AUSTIN, Texas (BP)–The Texas State Board of Education (SBOE) narrowly passed a resolution on Sept. 24 warning textbook publishers that content “demonizing or lionizing one or more [religions] over others” would be rejected.
The resolution addresses what it says were inequities in Texas social studies textbooks purchased in years past and some still used nationally that present what the resolution charges is a “pro-Islamic/anti-Christian bias” and “pro-Islamic/anti-Christian half-truths, selective disinformation, and false editorial stereotypes.”
The resolution states that “diverse reviewers have repeatedly documented gross pro-Islamic/anti-Christian distortions in Social Studies texts.” In Texas, the resolution says, examples from years past included:
— A textbook that devoted “120 student text lines to Christian beliefs, practices, and holy writings but 248 (more than twice as many) to those of Islam; and dwelling for 27 student text lines on Crusaders’ massacre of Muslims at Jerusalem in 1099 yet censoring Muslims’ massacres of Christians there in 1244 and at Antioch in 1268, implying that Christian brutality and Muslim loss of life are significant but Islamic cruelty and Christian deaths are not.”
— “In another instance, allotting 82 student text lines to Christian beliefs, practices, and holy writings but 159 (almost twice as many) to those of Islam; describing Crusaders’ massacres of European Jews yet ignoring the Muslim Tamerlane’s massacre of perhaps 90,000 co-religionists at Baghdad in 1401, and of perhaps 100,000 Indian POWs at Delhi in 1398; thrice charging medieval Christians with sexism; and saying the Church ‘laid the foundations for anti-Semitism.'”
The resolution also claims that among textbooks still used nationally, readers will find:
— “Patterns of pejoratives towards Christians and superlatives toward Muslims, calling Crusaders aggressors, ‘violent attackers,’ or ‘invaders’ while euphemizing Muslim conquest of Christian lands as ‘migrations’ by ’empire builders.'”
— “Politically-correct whitewashes of Islamic culture and stigmas on Christian civilization, indicting Christianity for the same practices (e.g., sexism, slavery, persecution of out-groups) that they treat non-judgmentally, minimize, sugarcoat, or censor in Islam.”
— “Sanitized definitions of ‘jihad’ that exclude religious intolerance or military aggression against non-Muslims.”
The resolution further says that state curriculum standards are insufficient to address such inequity because they do not cover what a course should avoid, only what it should include, and that the Texas Education Code requires the board to enforce “the basic democratic values of our state and national heritage,” both of which are violated by “animus” of one religion over another.
The 7-6 vote to adopt the resolution came after a motion to postpone the vote failed.

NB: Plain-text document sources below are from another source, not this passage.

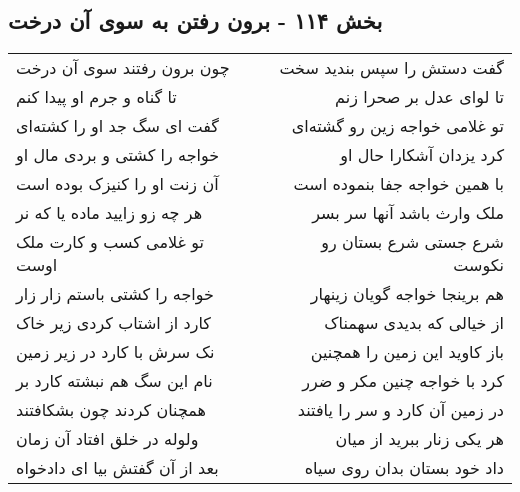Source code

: \begin{center}
\section*{بخش ۱۱۴ - برون رفتن به سوی آن درخت}
\label{sec:sh114}
\begin{longtable}{l p{0.5cm} r}
چون برون رفتند سوی آن درخت
&&
گفت دستش را سپس بندید سخت
\\
تا گناه و جرم او پیدا کنم
&&
تا لوای عدل بر صحرا زنم
\\
گفت ای سگ جد او را کشته‌ای
&&
تو غلامی خواجه زین رو گشته‌ای
\\
خواجه را کشتی و بردی مال او
&&
کرد یزدان آشکارا حال او
\\
آن زنت او را کنیزک بوده است
&&
با همین خواجه جفا بنموده است
\\
هر چه زو زایید ماده یا که نر
&&
ملک وارث باشد آنها سر بسر
\\
تو غلامی کسب و کارت ملک اوست
&&
شرع جستی شرع بستان رو نکوست
\\
خواجه را کشتی باستم زار زار
&&
هم برینجا خواجه گویان زینهار
\\
کارد از اشتاب کردی زیر خاک
&&
از خیالی که بدیدی سهمناک
\\
نک سرش با کارد در زیر زمین
&&
باز کاوید این زمین را همچنین
\\
نام این سگ هم نبشته کارد بر
&&
کرد با خواجه چنین مکر و ضرر
\\
همچنان کردند چون بشکافتند
&&
در زمین آن کارد و سر را یافتند
\\
ولوله در خلق افتاد آن زمان
&&
هر یکی زنار ببرید از میان
\\
بعد از آن گفتش بیا ای دادخواه
&&
داد خود بستان بدان روی سیاه
\\
\end{longtable}
\end{center}

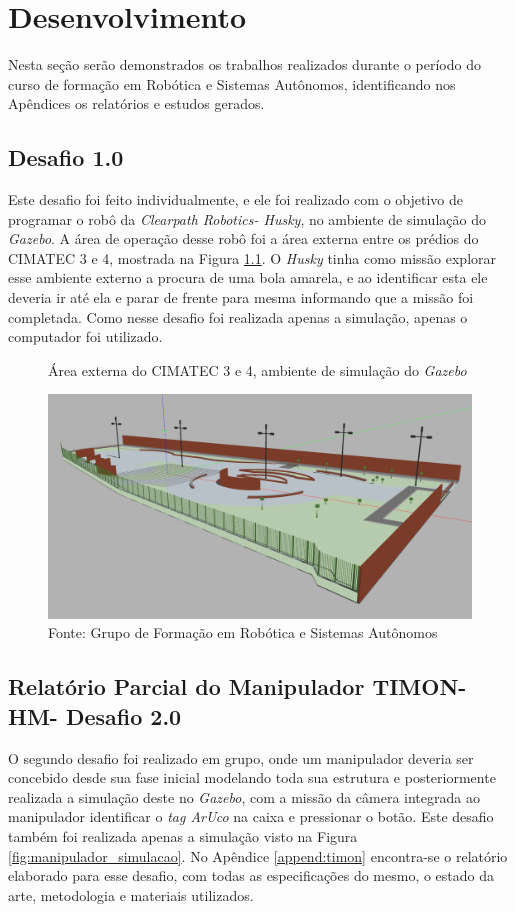 \chapter{Desenvolvimento}
\label{chap:desenvolvimento}

Nesta seção serão demonstrados os trabalhos realizados durante o período do curso de formação em Robótica e Sistemas Autônomos, identificando nos Apêndices os relatórios e estudos gerados. 


\section{Desafio 1.0 }
\label{sec:desafio_1}
Este desafio foi feito individualmente, e ele foi realizado com o objetivo de programar o robô da \textit{Clearpath Robotics- Husky}, no ambiente de simulação do \textit{Gazebo}. A área de operação desse robô foi a área externa entre os prédios do CIMATEC 3 e 4, mostrada na Figura \ref{fig:cimatec3_4}. O \textit{Husky} tinha como missão explorar esse ambiente externo a procura de uma bola amarela, e ao identificar esta ele deveria ir até ela e parar de frente para mesma informando que a missão foi completada. Como nesse desafio foi realizada apenas a simulação, apenas o computador foi utilizado.  


\begin{figure}[H]
    \caption{Área externa do CIMATEC 3 e 4, ambiente de simulação do \textit{Gazebo}}
    \centering
    \includegraphics[width= \textwidth]{Figures/cimatec4.png}
    \caption*{Fonte: Grupo de Formação em Robótica e Sistemas Autônomos}
    \label{fig:cimatec3_4}
\end{figure}



\section{Relatório Parcial do Manipulador TIMON-HM- Desafio 2.0 }
\label{sec:desafio_2}
O segundo desafio foi realizado em grupo, onde um manipulador deveria ser concebido desde sua fase inicial modelando toda sua estrutura e posteriormente realizada a simulação deste no \textit{Gazebo}, com a missão da câmera integrada ao manipulador identificar o \textit{tag ArUco} na caixa e pressionar o botão. Este desafio também foi realizada apenas a simulação visto na Figura \ref{fig:manipulador_simulacao}. No Apêndice \ref{append:timon} encontra-se o relatório elaborado para esse desafio, com todas as especificações do mesmo, o estado da arte, metodologia e materiais utilizados.


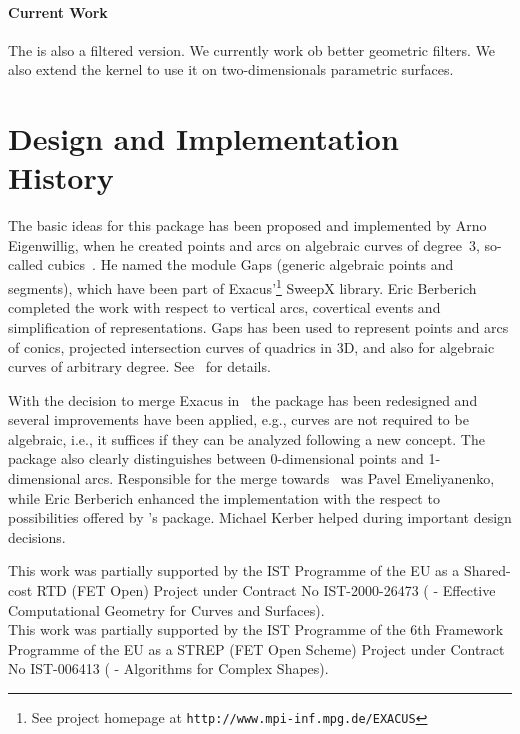 \paragraph{Current Work}

The is also a filtered version. We currently work ob better geometric filters.
We also extend the kernel to use it on two-dimensionals parametric surfaces. 

\section{Design and Implementation History}

The basic ideas for this package has been proposed and implemented
by Arno Eigenwillig, when he created points and arcs on algebraic curves
of degree~3, so-called cubics~\cite{eksw-eecaccc-06}. 
He named the module {\sc Gaps} (generic algebraic points and segments), 
which have been part of {\sc Exacus}'\footnote{See project homepage at 
{\tt http://www.mpi-inf.mpg.de/EXACUS}}
{\sc SweepX} library. Eric Berberich completed the work with respect
to vertical arcs, covertical events and simplification of representations.
{\sc Gaps} has been used to represent points and arcs of conics, projected
intersection curves of quadrics in 3D, and also for algebraic curves
of arbitrary degree. See~\cite{beh+-eeeafcs-05} for details.

With the decision to merge {\sc Exacus} in \cgal\, the package has been 
redesigned and several improvements have been applied, e.g., curves are not
required to be algebraic, i.e., it suffices if they can be analyzed following
a new concept. The package also clearly distinguishes between 0-dimensional
points and 1-dimensional arcs. Responsible for the merge towards \cgal\ was
Pavel Emeliyanenko, while Eric Berberich enhanced the implementation with the
respect to possibilities offered by 
\cgal's  package. Michael Kerber helped during
important design decisions.

This work was partially supported by the IST Programme of the EU as a
Shared-cost RTD (FET Open) Project under Contract No IST-2000-26473
( - Effective
Computational Geometry for Curves and Surfaces).\\
This work was partially supported by the IST Programme of the 6th
Framework Programme of the EU as a STREP (FET Open Scheme) Project
under Contract No IST-006413 ( -
Algorithms for Complex Shapes).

Two board members, both Democrats, were absent for the vote. Two Republican board members, Patricia Hardy of Weatherford and Bob Craig of Lubbock, joined the remaining Democrat board members in opposing the resolution.
“Of course it not a binding action,” SBOE Chairman Gail Lowe, R-Lampasas, told the Southern Baptist TEXAN, “but it does send a clear message to publishers what we expect of them: more balanced treatment of major religious groups, that we don’t sugarcoat the history of one religion at the expense of another, that it be fair and historically accurate in the presentation of facts and religious practices and beliefs. It’s a sentiment to publishers of our expectations and maybe also a signal to the board that there have been problems in the past that we need to correct.”
The resolution, Lowe said, dealt with past textbook recommendations because board rules don’t allow resolutions on current textbook lists, even though some of the problems found in the 1999 books “are still problematic in the 2003 books,” she said.
Richard Land, president of the Southern Baptist Ethics & Religious Liberty Commission, applauded the board for passing the resolution.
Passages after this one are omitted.